Saved entries
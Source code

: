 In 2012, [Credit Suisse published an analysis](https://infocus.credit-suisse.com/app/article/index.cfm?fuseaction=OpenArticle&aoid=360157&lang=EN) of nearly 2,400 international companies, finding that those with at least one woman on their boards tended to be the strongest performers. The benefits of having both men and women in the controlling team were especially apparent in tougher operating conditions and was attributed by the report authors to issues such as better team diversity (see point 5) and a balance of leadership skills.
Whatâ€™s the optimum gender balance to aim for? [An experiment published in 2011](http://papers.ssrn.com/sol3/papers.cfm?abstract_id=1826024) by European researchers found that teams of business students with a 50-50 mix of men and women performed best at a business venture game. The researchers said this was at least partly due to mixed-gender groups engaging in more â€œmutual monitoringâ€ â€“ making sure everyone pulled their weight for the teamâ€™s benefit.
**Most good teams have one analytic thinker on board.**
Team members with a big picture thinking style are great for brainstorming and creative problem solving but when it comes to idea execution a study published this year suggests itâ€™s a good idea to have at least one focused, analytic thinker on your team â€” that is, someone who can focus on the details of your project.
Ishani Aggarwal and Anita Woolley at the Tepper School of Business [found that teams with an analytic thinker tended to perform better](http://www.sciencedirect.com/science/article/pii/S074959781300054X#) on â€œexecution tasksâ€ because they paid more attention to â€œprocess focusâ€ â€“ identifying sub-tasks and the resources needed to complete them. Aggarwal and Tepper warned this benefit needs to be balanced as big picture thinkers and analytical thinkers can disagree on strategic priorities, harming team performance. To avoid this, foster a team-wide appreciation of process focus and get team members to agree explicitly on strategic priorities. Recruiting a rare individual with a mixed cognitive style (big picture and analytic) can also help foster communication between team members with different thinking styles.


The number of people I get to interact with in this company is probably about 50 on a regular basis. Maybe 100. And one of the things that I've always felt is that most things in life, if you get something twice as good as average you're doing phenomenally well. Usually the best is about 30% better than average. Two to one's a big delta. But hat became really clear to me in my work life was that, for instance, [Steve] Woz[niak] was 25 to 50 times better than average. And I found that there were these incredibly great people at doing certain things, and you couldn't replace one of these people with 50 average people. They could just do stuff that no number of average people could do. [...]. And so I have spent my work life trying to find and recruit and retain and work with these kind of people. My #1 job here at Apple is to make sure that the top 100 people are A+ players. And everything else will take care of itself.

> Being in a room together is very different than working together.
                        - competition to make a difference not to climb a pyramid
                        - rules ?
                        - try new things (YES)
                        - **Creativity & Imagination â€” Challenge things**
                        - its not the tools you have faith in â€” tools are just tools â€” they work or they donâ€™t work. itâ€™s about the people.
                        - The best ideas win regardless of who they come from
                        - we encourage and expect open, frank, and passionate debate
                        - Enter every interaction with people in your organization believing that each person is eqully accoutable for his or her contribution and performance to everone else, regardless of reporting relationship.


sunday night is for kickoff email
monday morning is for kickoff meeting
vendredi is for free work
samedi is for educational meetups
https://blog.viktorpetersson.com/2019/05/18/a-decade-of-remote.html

--

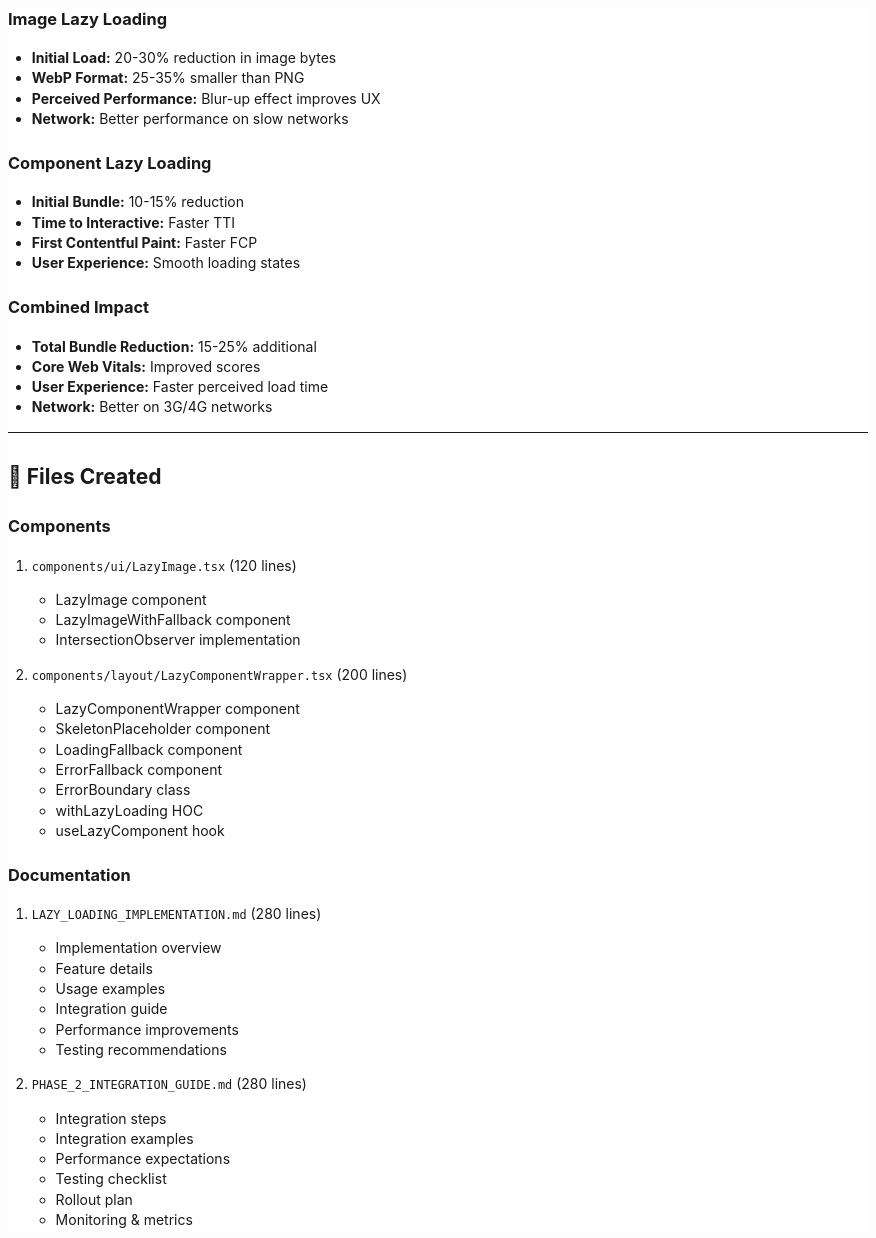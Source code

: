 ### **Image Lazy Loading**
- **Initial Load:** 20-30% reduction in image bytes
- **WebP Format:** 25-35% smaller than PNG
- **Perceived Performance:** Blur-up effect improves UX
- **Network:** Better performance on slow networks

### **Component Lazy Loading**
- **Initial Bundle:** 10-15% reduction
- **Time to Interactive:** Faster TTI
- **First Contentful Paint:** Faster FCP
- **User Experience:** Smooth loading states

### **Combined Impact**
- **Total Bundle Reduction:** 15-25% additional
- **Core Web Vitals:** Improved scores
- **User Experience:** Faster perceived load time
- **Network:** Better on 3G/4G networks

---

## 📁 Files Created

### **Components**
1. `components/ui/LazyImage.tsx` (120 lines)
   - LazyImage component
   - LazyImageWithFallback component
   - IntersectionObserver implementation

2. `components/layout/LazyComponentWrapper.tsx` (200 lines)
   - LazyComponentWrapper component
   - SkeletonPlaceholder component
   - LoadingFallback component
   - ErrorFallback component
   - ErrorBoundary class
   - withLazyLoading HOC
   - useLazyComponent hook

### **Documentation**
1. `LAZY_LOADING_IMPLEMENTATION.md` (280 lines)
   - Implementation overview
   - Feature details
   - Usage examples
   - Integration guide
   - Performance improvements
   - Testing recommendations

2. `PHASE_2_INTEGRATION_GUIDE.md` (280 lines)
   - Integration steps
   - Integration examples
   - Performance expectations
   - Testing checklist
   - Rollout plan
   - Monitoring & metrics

* [TASK OBJECTIVE]: Copy word for word the stretch of entries above from the line that has "- **Initial Load:**" through the line that has "- **Total Bundle", both ends included, and nothing outside it.

* [YOUR RESPONSE]:
- **Initial Load:** 20-30% reduction in image bytes
- **WebP Format:** 25-35% smaller than PNG
- **Perceived Performance:** Blur-up effect improves UX
- **Network:** Better performance on slow networks

### **Component Lazy Loading**
- **Initial Bundle:** 10-15% reduction
- **Time to Interactive:** Faster TTI
- **First Contentful Paint:** Faster FCP
- **User Experience:** Smooth loading states

### **Combined Impact**
- **Total Bundle Reduction:** 15-25% additional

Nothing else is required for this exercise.